Thanks for the PR. The tactic is now at least 6x faster than my original implementation, and I can definitely feel the difference on the VS Code LSP server side.

> If you leave off either mmb or mmu you get just the cost of compiling the file and running the tactics without any export, so that is going to reflect more of your code.

This answers my question. Therefore, I will use "mm0-rs compile tauto.mm1" to extrapolate the time that the tactics spend for computing proofs. This will be useful for upcoming attempts.

> MM0 generally produces better (shorter) proofs if you don't use its conversion facility. You also won't be able to translate these proofs easily to metamath; it's more straightforward if you only use unfolding in helper lemmas and have straight theorem applications in tactic-generated proofs.

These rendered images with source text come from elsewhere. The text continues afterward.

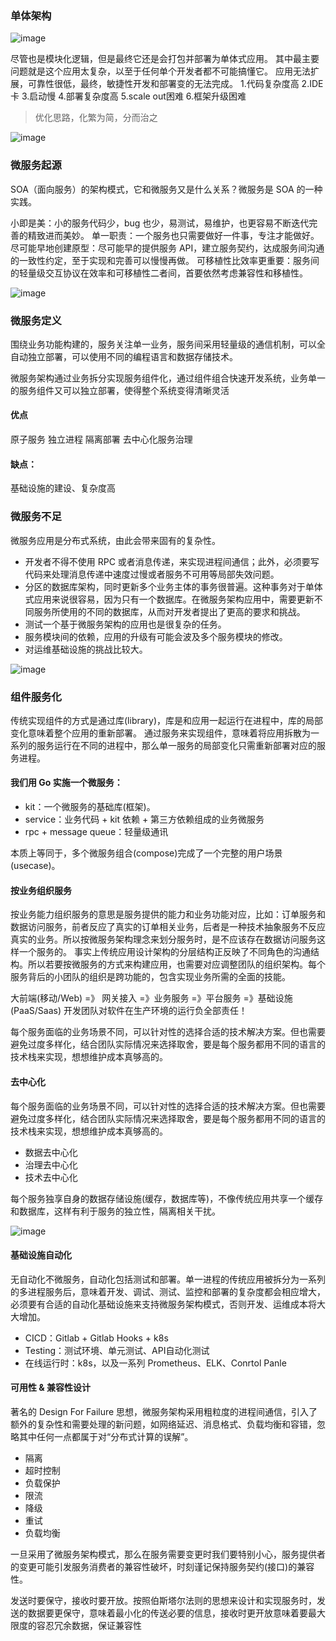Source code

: ### 单体架构

![image](https://tva3.sinaimg.cn/large/a616b9a4ly1gmm8l47ya4j20uh0mvdqe.jpg)

尽管也是模块化逻辑，但是最终它还是会打包并部署为单体式应用。
其中最主要问题就是这个应用太复杂，以至于任何单个开发者都不可能搞懂它。
应用无法扩展，可靠性很低，最终，敏捷性开发和部署变的无法完成。
1.代码复杂度高 
2.IDE卡 
3.启动慢 
4.部署复杂度高 
5.scale out困难 
6.框架升级困难

> 优化思路，化繁为简，分而治之



![image](https://tva3.sinaimg.cn/large/a616b9a4ly1gmm8lt3ilwj20tz0d8gpq.jpg)

### 微服务起源

 SOA（面向服务）的架构模式，它和微服务又是什么关系？微服务是 SOA 的一种实践。

小即是美：小的服务代码少，bug 也少，易测试，易维护，也更容易不断迭代完善的精致进而美妙。
单一职责：一个服务也只需要做好一件事，专注才能做好。
尽可能早地创建原型：尽可能早的提供服务 API，建立服务契约，达成服务间沟通的一致性约定，至于实现和完善可以慢慢再做。
可移植性比效率更重要：服务间的轻量级交互协议在效率和可移植性二者间，首要依然考虑兼容性和移植性。

![image](https://tva4.sinaimg.cn/large/a616b9a4gy1gmm8o1nwmaj20v50i90y5.jpg)

### 微服务定义

围绕业务功能构建的，服务关注单一业务，服务间采用轻量级的通信机制，可以全自动独立部署，可以使用不同的编程语言和数据存储技术。

微服务架构通过业务拆分实现服务组件化，通过组件组合快速开发系统，业务单一的服务组件又可以独立部署，使得整个系统变得清晰灵活

#### 优点

原子服务
独立进程
隔离部署
去中心化服务治理

#### 缺点：

基础设施的建设、复杂度高

### 微服务不足

微服务应用是分布式系统，由此会带来固有的复杂性。

* 开发者不得不使用 RPC 或者消息传递，来实现进程间通信；此外，必须要写代码来处理消息传递中速度过慢或者服务不可用等局部失效问题。
* 分区的数据库架构，同时更新多个业务主体的事务很普遍。这种事务对于单体式应用来说很容易，因为只有一个数据库。在微服务架构应用中，需要更新不同服务所使用的不同的数据库，从而对开发者提出了更高的要求和挑战。
* 测试一个基于微服务架构的应用也是很复杂的任务。
* 服务模块间的依赖，应用的升级有可能会波及多个服务模块的修改。
* 对运维基础设施的挑战比较大。

![image](https://tvax3.sinaimg.cn/large/a616b9a4gy1gmm8s8vtzyj20kv0gfgoa.jpg)

### 组件服务化
传统实现组件的方式是通过库(library)，库是和应用一起运行在进程中，库的局部变化意味着整个应用的重新部署。 
通过服务来实现组件，意味着将应用拆散为一系列的服务运行在不同的进程中，那么单一服务的局部变化只需重新部署对应的服务进程。

#### 我们用 Go 实施一个微服务：

- kit：一个微服务的基础库(框架)。
- service：业务代码 + kit 依赖 + 第三方依赖组成的业务微服务
- rpc + message queue：轻量级通讯

本质上等同于，多个微服务组合(compose)完成了一个完整的用户场景(usecase)。

#### 按业务组织服务
按业务能力组织服务的意思是服务提供的能力和业务功能对应，比如：订单服务和数据访问服务，前者反应了真实的订单相关业务，后者是一种技术抽象服务不反应真实的业务。所以按微服务架构理念来划分服务时，是不应该存在数据访问服务这样一个服务的。
事实上传统应用设计架构的分层结构正反映了不同角色的沟通结构。所以若要按微服务的方式来构建应用，也需要对应调整团队的组织架构。每个服务背后的小团队的组织是跨功能的，包含实现业务所需的全面的技能。

大前端(移动/Web) =》 网关接入 =》业务服务 =》平台服务 =》基础设施(PaaS/Saas)
开发团队对软件在生产环境的运行负全部责任！

每个服务面临的业务场景不同，可以针对性的选择合适的技术解决方案。但也需要避免过度多样化，结合团队实际情况来选择取舍，要是每个服务都用不同的语言的技术栈来实现，想想维护成本真够高的。
#### 去中心化

每个服务面临的业务场景不同，可以针对性的选择合适的技术解决方案。但也需要避免过度多样化，结合团队实际情况来选择取舍，要是每个服务都用不同的语言的技术栈来实现，想想维护成本真够高的。
- 数据去中心化
- 治理去中心化
- 技术去中心化

每个服务独享自身的数据存储设施(缓存，数据库等)，不像传统应用共享一个缓存和数据库，这样有利于服务的独立性，隔离相关干扰。

![image](https://tva1.sinaimg.cn/large/a616b9a4ly1gmnamvi6w4j210b0lajyl.jpg)

#### 基础设施自动化
无自动化不微服务，自动化包括测试和部署。单一进程的传统应用被拆分为一系列的多进程服务后，意味着开发、调试、测试、监控和部署的复杂度都会相应增大，必须要有合适的自动化基础设施来支持微服务架构模式，否则开发、运维成本将大大增加。
- CICD：Gitlab + Gitlab Hooks + k8s
- Testing：测试环境、单元测试、API自动化测试
- 在线运行时：k8s，以及一系列 Prometheus、ELK、Conrtol Panle
#### 可用性 & 兼容性设计
著名的 Design For Failure 思想，微服务架构采用粗粒度的进程间通信，引入了额外的复杂性和需要处理的新问题，如网络延迟、消息格式、负载均衡和容错，忽略其中任何一点都属于对“分布式计算的误解”。
- 隔离
- 超时控制
- 负载保护 
- 限流
- 降级
- 重试
- 负载均衡

一旦采用了微服务架构模式，那么在服务需要变更时我们要特别小心，服务提供者的变更可能引发服务消费者的兼容性破坏，时刻谨记保持服务契约(接口)的兼容性。

发送时要保守，接收时要开放。按照伯斯塔尔法则的思想来设计和实现服务时，发送的数据要更保守，意味着最小化的传送必要的信息，接收时更开放意味着要最大限度的容忍冗余数据，保证兼容性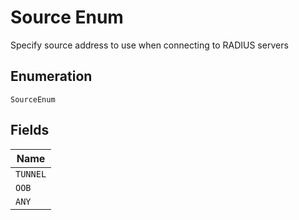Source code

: 
# Source Enum

Specify source address to use when connecting to RADIUS servers

## Enumeration

`SourceEnum`

## Fields

| Name |
|  --- |
| `TUNNEL` |
| `OOB` |
| `ANY` |

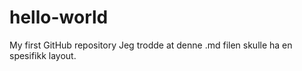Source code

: # hello-world
My first GitHub repository
Jeg trodde at denne .md filen
skulle ha en spesifikk layout.

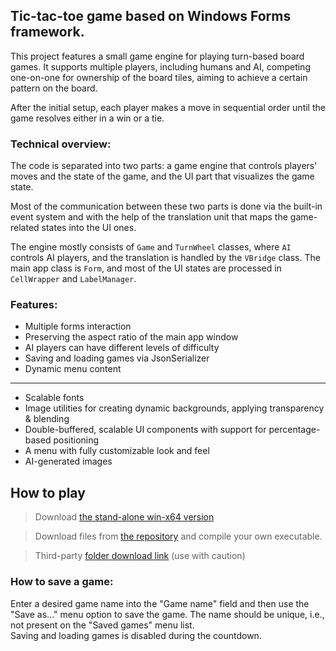 ## Tic-tac-toe game based on Windows Forms framework.

This project features a small game engine for playing turn-based board games. It supports multiple players, including humans and AI, competing one-on-one for ownership of the board tiles, aiming to achieve a certain pattern on the board.

After the initial setup, each player makes a move in sequential order until the game resolves either in a win or a tie.

### Technical overview:

The code is separated into two parts: a game engine that controls players' moves and the state of the game, and the UI part that visualizes the game state.

Most of the communication between these two parts is done via the built-in event system and with the help of the translation unit that maps the game-related states into the UI ones.

The engine mostly consists of `Game` and `TurnWheel` classes, where `AI` controls AI players, and the translation is handled by the `VBridge` class. The main app class is `Form`, and most of the UI states are processed in `CellWrapper` and `LabelManager`.

### Features:
- Multiple forms interaction
- Preserving the aspect ratio of the main app window
- AI players can have different levels of difficulty
- Saving and loading games via JsonSerializer
- Dynamic menu content
---
- Scalable fonts
- Image utilities for creating dynamic backgrounds, applying transparency & blending
- Double-buffered, scalable UI components with support for percentage-based positioning
- A menu with fully customizable look and feel
- AI-generated images

## How to play
> Download [the stand-alone win-x64 version](https://raw.githubusercontent.com/alikim-com/csharp/main/WinForms_Tic_Tac_Toe/WinForms_Tic_Tac_Toe_standalone.zip)

> Download files from [the repository](https://github.com/alikim-com/csharp/tree/main/WinForms_Tic_Tac_Toe) and compile your own executable.

> Third-party [folder download link](https://download-directory.github.io/?url=https%3A%2F%2Fgithub.com%2Falikim-com%2Fcsharp%2Ftree%2Fmain%2FWinForms_Tic_Tac_Toe) (use with caution)

### How to save a game: 
Enter a desired game name into the "Game name" field and then use the "Save as..." menu option to save the game. The name should be unique, i.e., not present on the "Saved games" menu list.<br/>Saving and loading games is disabled during the countdown.
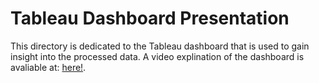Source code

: # Tableau Dashboard Presentation

This directory is dedicated to the Tableau dashboard that is used to gain insight into the processed data. A video explination of the dashboard is avaliable at: [here!](https://youtu.be/iIR_YZPC_cE).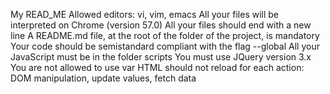 My READ_ME Allowed editors: vi, vim, emacs All your files will be interpreted on Chrome (version 57.0) All your files should end with a new line A README.md file, at the root of the folder of the project, is mandatory Your code should be semistandard compliant with the flag --global 
 All your JavaScript must be in the folder scripts You must use JQuery version 3.x You are not allowed to use var HTML should not reload for each action: DOM manipulation, update values, fetch data
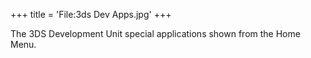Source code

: +++
title = 'File:3ds Dev Apps.jpg'
+++

The 3DS Development Unit special applications shown from the Home Menu.
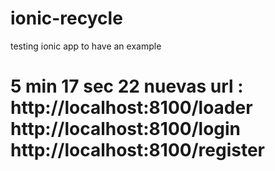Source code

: # ionic-recycle
testing ionic app to have an example 

# 5 min 17 sec 22   nuevas url : http://localhost:8100/loader http://localhost:8100/login http://localhost:8100/register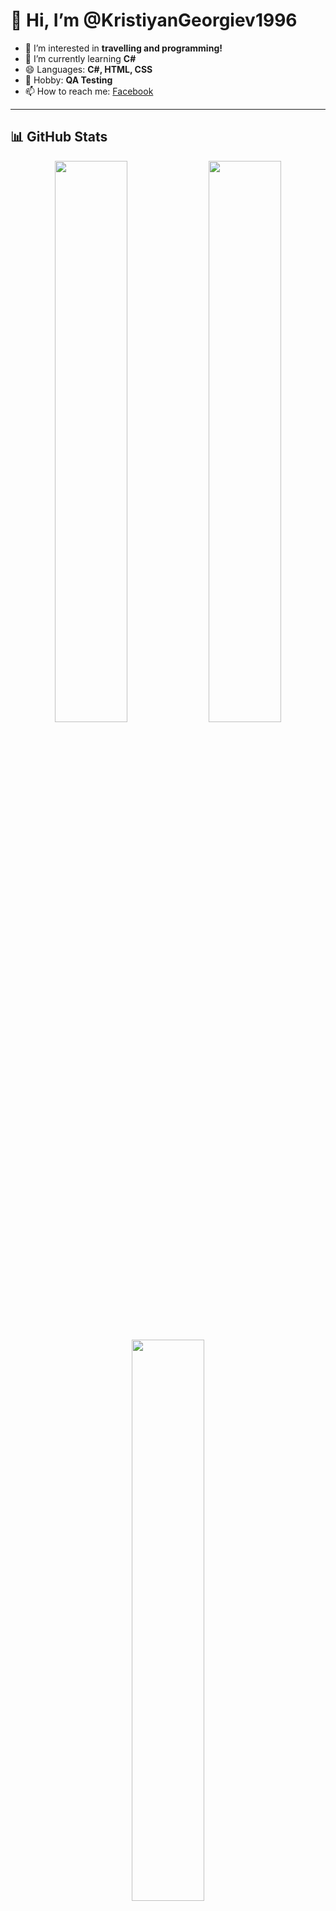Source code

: # 👋 Hi, I’m @KristiyanGeorgiev1996

- 👀 I’m interested in **travelling and programming!**
- 🌱 I’m currently learning **C#**
- 😄 Languages: **C#, HTML, CSS**
- 🎯 Hobby: **QA Testing**
- 📫 How to reach me: [Facebook](https://www.facebook.com/kristiqn.georgiev.18/?locale=bg_BG)

---

## 📊 GitHub Stats

<p align="center">
  <img width="48%" src="https://github-readme-stats.vercel.app/api?username=KristiyanGeorgiev1996&show_icons=true&hide_border=true&count_private=true&include_all_commits=true&theme=transparent" />
  <img width="48%" src="https://github-readme-stats.vercel.app/api/top-langs/?username=KristiyanGeorgiev1996&layout=compact&hide_border=true&theme=transparent" />
</p>

<p align="center">
  <img width="48%" src="https://streak-stats.demolab.com?user=KristiyanGeorgiev1996&hide_border=true&theme=transparent" />
</p>

---

## 🏆 GitHub Achievements  

<p align="center">
  <img src="https://github-profile-trophy.vercel.app/?username=KristiyanGeorgiev1996&theme=flat&no-frame=true&margin-w=5" />
</p>

---

## 🔗 Connect with Me  

<p align="center">
  <a href="https://github.com/KristiyanGeorgiev1996">
    <img src="https://img.shields.io/github/followers/KristiyanGeorgiev1996?style=social" />
  </a>
  <a href="https://www.facebook.com/kristiqn.georgiev.18">
    <img src="https://img.shields.io/badge/Facebook-KristiyanGeorgiev1996-blue?logo=facebook" />
  </a>
</p>

---
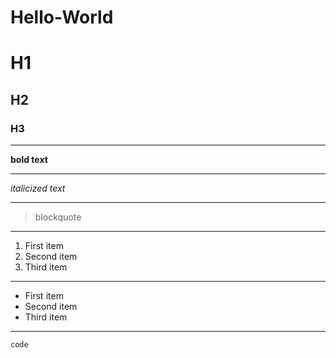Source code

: # Hello-World

# H1
## H2
### H3


----

**bold text**

---

*italicized text*

---

> blockquote

---

1. First item
2. Second item
3. Third item

---

- First item
- Second item
- Third item
---
`code`
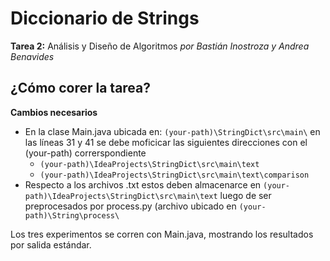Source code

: # Diccionario de Strings
**Tarea 2:** Análisis y Diseño de Algoritmos
_por Bastián Inostroza y Andrea Benavides_

## ¿Cómo corer la tarea?
**Cambios necesarios**
- En la clase Main.java ubicada en: `(your-path)\StringDict\src\main\` en las líneas 31 y 41 se debe moficicar las siguientes direcciones con el (your-path) correrspondiente
  - `(your-path)\IdeaProjects\StringDict\src\main\text`
  - `(your-path)\IdeaProjects\StringDict\src\main\text\comparison`
- Respecto a los archivos .txt estos deben almacenarce en `(your-path)\IdeaProjects\StringDict\src\main\text` luego de ser preprocesados por process.py (archivo ubicado en `(your-path)\String\process\`

Los tres experimentos se corren con Main.java, mostrando los resultados por salida estándar.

Looking at your code, I noticed that tauto_nhad is introduced as a standalone lemma even if its proof is just idi + unfolding. So, it seems that one should delegate definitional unfolding to already proved theorems as much as possible, even when refine could figure it out on its own. I was wondering initially what was the better performance trade-off between using conversion proofs and attempting more match clauses.

> You can use MM1 to automatically generate conversion proofs if you just assert the type inside `refine`, like so:

This would have been quite useful for my original implementation, since it took me a while to understand the syntax of conversion proofs. I initially looked at peano.mm1 as reference, but :conv appears only twice there and the unfolding seemed to be obscure. I ended up finding an explicit example by accident in an MMU file in the examples.

> You have several occurrences of e.g. "(fn (refine t) (conclusion refine t))", this can be reduced to just "conclusion".

You're right. I initially thought that binding a new refine was required to make the next tactic capture the goal at the current location, but the placement of the tactic inside the proof already gives that information, so calling it directly is enough.